From a marketing point of view, to frame the news that way is perhaps unavoidable - it’s one way of trying to convince audiences to buy the paper rather than rely on radio and television, or (in earlier days) to buy the morning rather than the evening paper. If journalists, editors, and journalism researchers begin to believe the spiel, however, things come off the rails. When I researched Gatewatching, for example, I came across this statement in Warp Speed: America in the Age of Mixed Media, a book by Bill Kovach and Tom Rosenstiel: they bemoan the fact that in our “new Mixed Media Culture”,
A Never-Ending News Cycle Makes Journalism Less Complete: … Stories often come as piecemeal bits of evidence, accusation, or speculation - to be filled in and sorted out in public as the day progresses. (7)
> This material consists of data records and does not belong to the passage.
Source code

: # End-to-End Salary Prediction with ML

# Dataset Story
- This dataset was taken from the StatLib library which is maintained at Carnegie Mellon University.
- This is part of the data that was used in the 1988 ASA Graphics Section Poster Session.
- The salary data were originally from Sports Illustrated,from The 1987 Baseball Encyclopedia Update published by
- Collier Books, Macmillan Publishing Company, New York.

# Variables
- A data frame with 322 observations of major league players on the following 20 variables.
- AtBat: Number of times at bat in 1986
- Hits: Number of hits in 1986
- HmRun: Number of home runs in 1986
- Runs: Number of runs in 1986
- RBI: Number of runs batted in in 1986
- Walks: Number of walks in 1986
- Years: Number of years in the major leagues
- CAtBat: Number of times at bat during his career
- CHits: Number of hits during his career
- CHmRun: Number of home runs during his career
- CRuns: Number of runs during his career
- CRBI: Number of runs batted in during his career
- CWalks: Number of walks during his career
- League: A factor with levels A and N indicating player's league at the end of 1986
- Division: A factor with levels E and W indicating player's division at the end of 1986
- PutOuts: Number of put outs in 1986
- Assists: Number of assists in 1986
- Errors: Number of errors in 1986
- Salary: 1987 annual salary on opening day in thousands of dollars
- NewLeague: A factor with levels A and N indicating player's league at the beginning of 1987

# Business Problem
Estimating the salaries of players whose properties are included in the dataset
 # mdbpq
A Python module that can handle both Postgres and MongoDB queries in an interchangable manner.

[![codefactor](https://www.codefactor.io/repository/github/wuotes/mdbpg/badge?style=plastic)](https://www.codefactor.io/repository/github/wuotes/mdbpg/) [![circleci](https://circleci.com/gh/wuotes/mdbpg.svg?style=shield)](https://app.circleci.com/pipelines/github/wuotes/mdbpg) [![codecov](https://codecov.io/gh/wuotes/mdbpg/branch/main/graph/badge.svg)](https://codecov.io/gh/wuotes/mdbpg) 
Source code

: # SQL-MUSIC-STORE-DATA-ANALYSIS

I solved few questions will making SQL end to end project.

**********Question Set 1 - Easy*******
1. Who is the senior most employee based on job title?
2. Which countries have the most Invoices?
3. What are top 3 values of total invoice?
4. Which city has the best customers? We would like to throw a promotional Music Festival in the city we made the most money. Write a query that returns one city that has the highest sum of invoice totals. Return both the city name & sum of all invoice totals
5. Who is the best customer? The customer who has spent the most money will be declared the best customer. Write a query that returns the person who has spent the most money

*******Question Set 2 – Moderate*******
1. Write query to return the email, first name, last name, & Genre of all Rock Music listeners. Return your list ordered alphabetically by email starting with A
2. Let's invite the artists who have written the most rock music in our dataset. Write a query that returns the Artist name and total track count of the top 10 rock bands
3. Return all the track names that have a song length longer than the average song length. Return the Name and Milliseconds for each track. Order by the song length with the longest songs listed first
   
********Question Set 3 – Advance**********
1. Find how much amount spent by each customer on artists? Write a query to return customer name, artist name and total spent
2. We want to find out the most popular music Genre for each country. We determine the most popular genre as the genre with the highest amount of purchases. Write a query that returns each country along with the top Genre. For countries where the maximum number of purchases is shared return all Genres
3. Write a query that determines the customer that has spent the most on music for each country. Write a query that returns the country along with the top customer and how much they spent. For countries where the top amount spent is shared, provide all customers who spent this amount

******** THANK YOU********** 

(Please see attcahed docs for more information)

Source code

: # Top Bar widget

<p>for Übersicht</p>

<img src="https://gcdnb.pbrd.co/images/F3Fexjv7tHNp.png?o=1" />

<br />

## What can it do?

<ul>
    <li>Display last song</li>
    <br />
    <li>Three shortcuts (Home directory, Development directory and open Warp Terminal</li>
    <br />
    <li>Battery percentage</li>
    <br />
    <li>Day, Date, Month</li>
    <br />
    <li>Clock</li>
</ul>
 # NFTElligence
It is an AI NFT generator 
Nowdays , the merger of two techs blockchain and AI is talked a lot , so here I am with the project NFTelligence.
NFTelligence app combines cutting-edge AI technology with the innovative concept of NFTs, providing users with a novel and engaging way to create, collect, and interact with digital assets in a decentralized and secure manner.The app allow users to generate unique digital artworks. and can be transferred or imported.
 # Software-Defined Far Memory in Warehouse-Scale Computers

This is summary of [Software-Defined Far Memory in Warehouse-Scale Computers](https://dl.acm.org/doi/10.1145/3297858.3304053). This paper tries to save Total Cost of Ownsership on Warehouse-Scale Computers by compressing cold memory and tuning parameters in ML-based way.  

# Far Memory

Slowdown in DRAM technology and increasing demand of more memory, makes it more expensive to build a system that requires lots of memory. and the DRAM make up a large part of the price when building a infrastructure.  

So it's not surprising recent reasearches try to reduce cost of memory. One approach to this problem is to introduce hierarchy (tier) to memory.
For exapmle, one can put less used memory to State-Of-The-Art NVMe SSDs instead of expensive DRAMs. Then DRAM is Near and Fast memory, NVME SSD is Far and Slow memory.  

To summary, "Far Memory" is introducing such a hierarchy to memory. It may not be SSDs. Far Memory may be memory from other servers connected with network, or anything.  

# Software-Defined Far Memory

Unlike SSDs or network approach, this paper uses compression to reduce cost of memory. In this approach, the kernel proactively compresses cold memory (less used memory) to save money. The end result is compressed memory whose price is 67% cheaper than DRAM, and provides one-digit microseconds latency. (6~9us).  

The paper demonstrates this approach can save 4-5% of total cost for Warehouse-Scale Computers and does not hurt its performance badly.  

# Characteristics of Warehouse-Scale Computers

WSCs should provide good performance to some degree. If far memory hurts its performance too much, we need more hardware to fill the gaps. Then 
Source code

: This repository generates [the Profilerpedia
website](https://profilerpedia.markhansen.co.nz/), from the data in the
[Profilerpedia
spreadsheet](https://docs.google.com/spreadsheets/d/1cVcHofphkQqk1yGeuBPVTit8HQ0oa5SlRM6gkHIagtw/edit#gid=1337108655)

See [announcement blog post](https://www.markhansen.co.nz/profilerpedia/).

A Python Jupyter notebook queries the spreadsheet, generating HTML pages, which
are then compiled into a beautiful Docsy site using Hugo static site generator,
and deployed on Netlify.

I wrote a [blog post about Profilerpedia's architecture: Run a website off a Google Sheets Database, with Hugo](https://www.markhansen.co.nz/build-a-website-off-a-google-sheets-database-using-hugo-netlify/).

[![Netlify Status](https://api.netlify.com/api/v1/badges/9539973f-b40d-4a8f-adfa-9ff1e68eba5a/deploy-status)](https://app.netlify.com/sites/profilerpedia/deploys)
Quite apart from the question of whether we ever actually inhabited any sort of ‘unmixed media culture’, again this idea of a move towards a “less complete” journalism where news reports are “piecemeal” rather than “the first and last word on a story” strikes me as both odd, and at odds with our everyday experience. When is a news story ever complete - isn’t there always the potential for further detail, additional perspectives, different interpretations to be added? If so, for news organisations to strive to provide the first and last word on a story must necessarily remain a quixotic, impossible quest; for journalists to insist that they do indeed have “all the news that’s fit to print” is naive at best and disingenuous at worst - with shades of Shanahan’s ‘we understand Newspoll because we own it (so shut up everybody)’ thrown in for good measure.
Which is why citizen journalism - which im- or explicitly recasts news reporting as conversation and debate rather than the construction of a comprehensive, finished product - often provides such a stark alternative to industrial journalism. Even here, though, a misconception of news as something which can be ‘finished’ does prevail in some quarters: as I’ve argued elsewhere, one of the reasons Wikinews has been doing so poorly is that Wikinewsians continue to misconceive news as product. Where they cling to a story-based form of news reporting which aims to create the first and last word on a story (and fails), a comparison to its more famous sibling Wikipedia is instructive: here, the encyclopaedic approach means that entries on topics in the news are always and continually up for extension and revision.
One of the ways that Wikipedia is unique amongst encyclopaedias is that its coverage of breaking stories as well as of emerging concepts and ideas gives not only conventionally produced encyclopaedias, but even mainstream news publications a run for their money. Take, for example, its entries on events such as the 2004 Indian Ocean tsunami, or the 7 July 2005 London transport bombings, but also pages on, say, Web 2.0 or Facebook, each of which is more informative, comprehensive, and up-to-date than what’s possible under a conventional news model. (At once fascinating and sad, there’s an animated timeline of the development of the 7 July 2005 page, which shows the process in action right from the morning of 7 July.)
Citizen journalism at its best works in much the same way - not by simply replicating industrial news processes using volunteer labour, but by placing news reports at the start of an ongoing process of development, extension, reevaluation, and debate, or in other words, by admitting that available information is always incomplete and in need of further improvement. It accepts that its reports are neither the first word on a story (and indeed often builds on mainstream media and other sources, which it extends, critiques, or debunks), nor the last (and it actively invites its users to add their own views in order to extend its coverage). It’s this acceptance of our understanding of news, information, reality as inherently unfinished which I think is a key characteristic of produsage approaches in general.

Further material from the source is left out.